Exercise requirements: Leave out the pictures and retype, exactly, the lines below from the line with "For more information" up to and including the line with "## Problem Description", nothing more.

Source records:

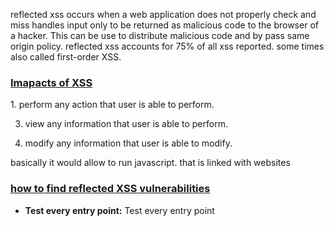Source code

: reflected xss occurs when a web application does not properly check and miss handles input only to be returned as malicious code to the browser of a hacker.
This can be use to distribute malicious code and by pass same origin policy.
reflected xss accounts for 75% of all xss reported.
some times also called first-order XSS.

<h3><u>Imapacts of XSS</u></h3>
1. perform any action that user is able to perform.

3. view any information that user is able to perform.

5. modify any information that user is able to modify.

basically it would allow to run javascript. that is linked with websites 

<h3><u>how to find reflected XSS vulnerabilities</u></h3>

<ul>
<li>
<b>Test every entry point:</b>
Test every entry point

</li>



</ul>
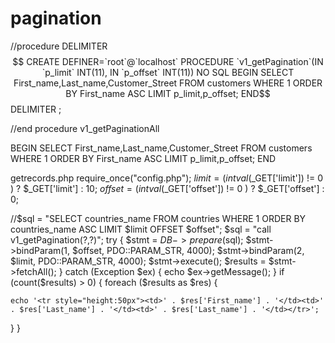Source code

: # pagination

//procedure
DELIMITER $$
CREATE DEFINER=`root`@`localhost` PROCEDURE `v1_getPagination`(IN `p_limit` INT(11), IN `p_offset` INT(11))
    NO SQL
BEGIN
SELECT First_name,Last_name,Customer_Street FROM customers WHERE 1 ORDER BY First_name ASC LIMIT p_limit,p_offset;
END$$
DELIMITER ;

//end procedure
v1_getPaginationAll 

BEGIN
SELECT First_name,Last_name,Customer_Street FROM customers WHERE 1 ORDER BY First_name ASC LIMIT p_limit,p_offset;
END

getrecords.php
require_once("config.php");
$limit 				= (intval($_GET['limit']) != 0 ) ? $_GET['limit'] : 10;
$offset 			= (intval($_GET['offset']) != 0 ) ? $_GET['offset'] : 0;

//$sql 				= "SELECT countries_name FROM countries WHERE 1 ORDER BY countries_name ASC LIMIT $limit OFFSET $offset";
$sql 				= "call v1_getPagination(?,?)";
try {
  		$stmt 		= $DB->prepare($sql);
		$stmt->bindParam(1, $offset, PDO::PARAM_STR, 4000); 
		$stmt->bindParam(2, $limit, PDO::PARAM_STR, 4000); 
  		$stmt->execute();
  		$results 	= $stmt->fetchAll();
} catch (Exception $ex) {
  echo $ex->getMessage();
}
if (count($results) > 0) {
  foreach ($results as $res) {

    echo '<tr style="height:50px"><td>' . $res['First_name'] . '</td><td>' . $res['Last_name'] . '</td><td>' . $res['Last_name'] . '</td></tr>';
  }
}
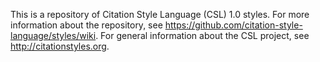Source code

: This is a repository of Citation Style Language (CSL) 1.0 styles.
For more information about the repository, see https://github.com/citation-style-language/styles/wiki.
For general information about the CSL project, see http://citationstyles.org.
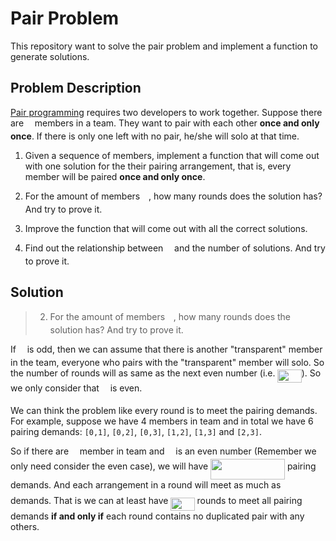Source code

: # Pair Problem

This repository want to solve the pair problem and implement a function to generate solutions.

## Problem Description

[Pair programming](https://en.wikipedia.org/wiki/Pair_programming) requires two developers to work together. Suppose there are <img src="/tex/55a049b8f161ae7cfeb0197d75aff967.svg?invert_in_darkmode&sanitize=true" align=middle width=9.86687624999999pt height=14.15524440000002pt/> members in a team. They want to pair with each other **once and only once**. If there is only one left with no pair, he/she will solo at that time.

1. Given a sequence of members, implement a function that will come out with one solution for the their pairing arrangement, that is, every member will be paired **once and only once**.

2. For the amount of members <img src="/tex/55a049b8f161ae7cfeb0197d75aff967.svg?invert_in_darkmode&sanitize=true" align=middle width=9.86687624999999pt height=14.15524440000002pt/>, how many rounds does the solution has? And try to prove it.

3. Improve the function that will come out with all the correct solutions.

4. Find out the relationship between <img src="/tex/55a049b8f161ae7cfeb0197d75aff967.svg?invert_in_darkmode&sanitize=true" align=middle width=9.86687624999999pt height=14.15524440000002pt/> and the number of solutions. And try to prove it.

## Solution

> 2. For the amount of members <img src="/tex/55a049b8f161ae7cfeb0197d75aff967.svg?invert_in_darkmode&sanitize=true" align=middle width=9.86687624999999pt height=14.15524440000002pt/>, how many rounds does the solution has? And try to prove it.

If <img src="/tex/55a049b8f161ae7cfeb0197d75aff967.svg?invert_in_darkmode&sanitize=true" align=middle width=9.86687624999999pt height=14.15524440000002pt/> is odd, then we can assume that there is another "transparent" member in the team, everyone who pairs with the "transparent" member will solo. So the number of rounds will as same as the next even number (i.e. <img src="/tex/3f18d8f60c110e865571bba5ba67dcc6.svg?invert_in_darkmode&sanitize=true" align=middle width=38.17727759999999pt height=21.18721440000001pt/>). So we only consider that <img src="/tex/55a049b8f161ae7cfeb0197d75aff967.svg?invert_in_darkmode&sanitize=true" align=middle width=9.86687624999999pt height=14.15524440000002pt/> is even.

We can think the problem like every round is to meet the pairing demands. For example, suppose we have 4 members in team and in total we have 6 pairing demands: `[0,1]`, `[0,2]`, `[0,3]`, `[1,2]`, `[1,3]` and `[2,3]`.

So if there are <img src="/tex/55a049b8f161ae7cfeb0197d75aff967.svg?invert_in_darkmode&sanitize=true" align=middle width=9.86687624999999pt height=14.15524440000002pt/> member in team and <img src="/tex/55a049b8f161ae7cfeb0197d75aff967.svg?invert_in_darkmode&sanitize=true" align=middle width=9.86687624999999pt height=14.15524440000002pt/> is an even number (Remember we only need consider the even case), we will have
<img src="/tex/bdcc44e48be812f9516972015127ce93.svg?invert_in_darkmode&sanitize=true" align=middle width=118.77188894999999pt height=33.20539859999999pt/> pairing demands. And each arrangement in a round will meet as much as <img src="/tex/f11950293b5756c0367d21fb42f57c99.svg?invert_in_darkmode&sanitize=true" align=middle width=8.126022299999999pt height=22.853275500000024pt/> demands. That is we can at least have <img src="/tex/efcf8d472ecdd2ea56d727b5746100e3.svg?invert_in_darkmode&sanitize=true" align=middle width=38.17727759999999pt height=21.18721440000001pt/> rounds to meet all pairing demands **if and only if** each round contains no duplicated pair with any others.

Answer space:
For more information about the repository, see https://github.com/citation-style-language/styles/wiki.
For general information about the CSL project, see http://citationstyles.org.
Source code

: # Pair Problem

This repository want to solve the pair problem and implement a function to generate solutions.

## Problem Description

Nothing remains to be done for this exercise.